Saved entries =
= = =

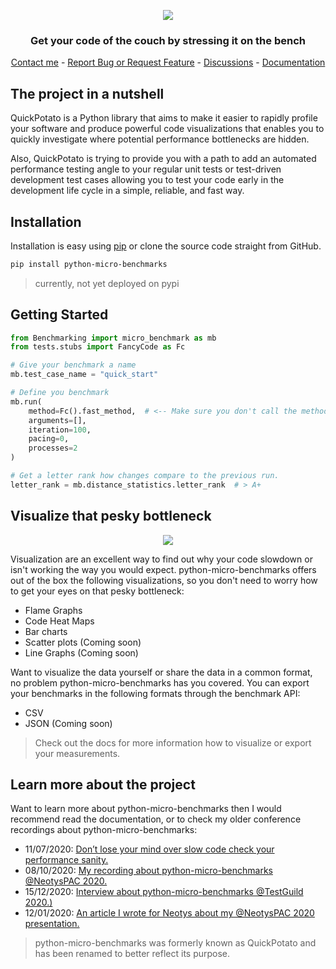 <!-- LOGO -->
<p align="center">
  <img src="https://github.com/JoeyHendricks/QuickPotato/blob/master/media/banner-wide-with-text.jpg"/>
</p>

<!-- TAG LINE -->
<h3 align="center">Get your code of the couch by stressing it on the bench</h3>
<p align="center">
    <a href="https://www.linkedin.com/in/joey-hendricks/">Contact me</a> -
    <a href="https://github.com/JoeyHendricks/QuickPotato/issues">Report Bug or Request Feature</a> -
    <a href="https://github.com/JoeyHendricks/QuickPotato/discussions">Discussions</a> -
    <a href="https://github.com/JoeyHendricks/QuickPotato/wiki">Documentation</a>
</p>

<!-- CONTENT -->
## The project in a nutshell

QuickPotato is a Python library that aims to make it easier to rapidly profile your software and produce powerful 
code visualizations that enables you to quickly investigate where potential performance bottlenecks are hidden.

Also, QuickPotato is trying to provide you with a path to add an automated performance testing angle to 
your regular unit tests or test-driven development test cases allowing you to test your code early in the 
development life cycle in a simple, reliable, and fast way.

## Installation

Installation is easy using [pip](https://pip.pypa.io/en/stable/) or clone the source code straight from GitHub.
```bash
pip install python-micro-benchmarks
```

> currently, not yet deployed on pypi

## Getting Started

```Python
from Benchmarking import micro_benchmark as mb
from tests.stubs import FancyCode as Fc

# Give your benchmark a name
mb.test_case_name = "quick_start"

# Define you benchmark
mb.run(
    method=Fc().fast_method,  # <-- Make sure you don't call the method
    arguments=[],
    iteration=100,
    pacing=0,
    processes=2
)

# Get a letter rank how changes compare to the previous run.
letter_rank = mb.distance_statistics.letter_rank  # > A+
```

## Visualize that pesky bottleneck

<!-- Visualization Animation -->
<p align="center">
  <img src="https://github.com/JoeyHendricks/QuickPotato/blob/master/media/gifs/code_visualzation_animation.gif?raw=true"/>
</p>

Visualization are an excellent way to find out why your code slowdown or isn't working the way you would expect.
python-micro-benchmarks offers out of the box the following visualizations, so you don't need to worry how to get your eyes on that 
pesky bottleneck:

- Flame Graphs
- Code Heat Maps
- Bar charts
- Scatter plots (Coming soon)
- Line Graphs (Coming soon)

Want to visualize the data yourself or share the data in a common format, no problem python-micro-benchmarks has you covered. 
You can export your benchmarks in the following formats through the benchmark API:

- CSV
- JSON (Coming soon)

> Check out the docs for more information how to visualize or export your measurements.

## Learn more about the project

Want to learn more about python-micro-benchmarks then I would recommend read the documentation, 
or to check my older conference recordings about python-micro-benchmarks:

- 11/07/2020: [Don’t lose your mind over slow code check your performance sanity.](https://www.linkedin.com/pulse/dont-lose-your-mind-over-slow-code-check-performance-sanity-joey/) 
- 08/10/2020: [My recording about python-micro-benchmarks @NeotysPAC 2020.](https://www.youtube.com/watch?v=AWlhalEywEw) 
- 15/12/2020: [Interview about python-micro-benchmarks @TestGuild 2020.)](https://testguild.com/podcast/performance/p56-joey/)
- 12/01/2020: [An article I wrote for Neotys about my @NeotysPAC 2020 presentation.](https://www.neotys.com/blog/neotyspac-performance-testing-unit-level-joey-hendricks/)

> python-micro-benchmarks was formerly known as QuickPotato and has been renamed to better reflect its purpose.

= = =

Copy, word for word, the entries above from the first line to the line that holds "Bug or Request". Drop the pictures.

Exercise result =
 <!-- LOGO -->
<p align="center">
  <img src="https://github.com/JoeyHendricks/QuickPotato/blob/master/media/banner-wide-with-text.jpg"/>
</p>

<!-- TAG LINE -->
<h3 align="center">Get your code of the couch by stressing it on the bench</h3>
<p align="center">
    <a href="https://www.linkedin.com/in/joey-hendricks/">Contact me</a> -
    <a href="https://github.com/JoeyHendricks/QuickPotato/issues">Report Bug or Request Feature</a> -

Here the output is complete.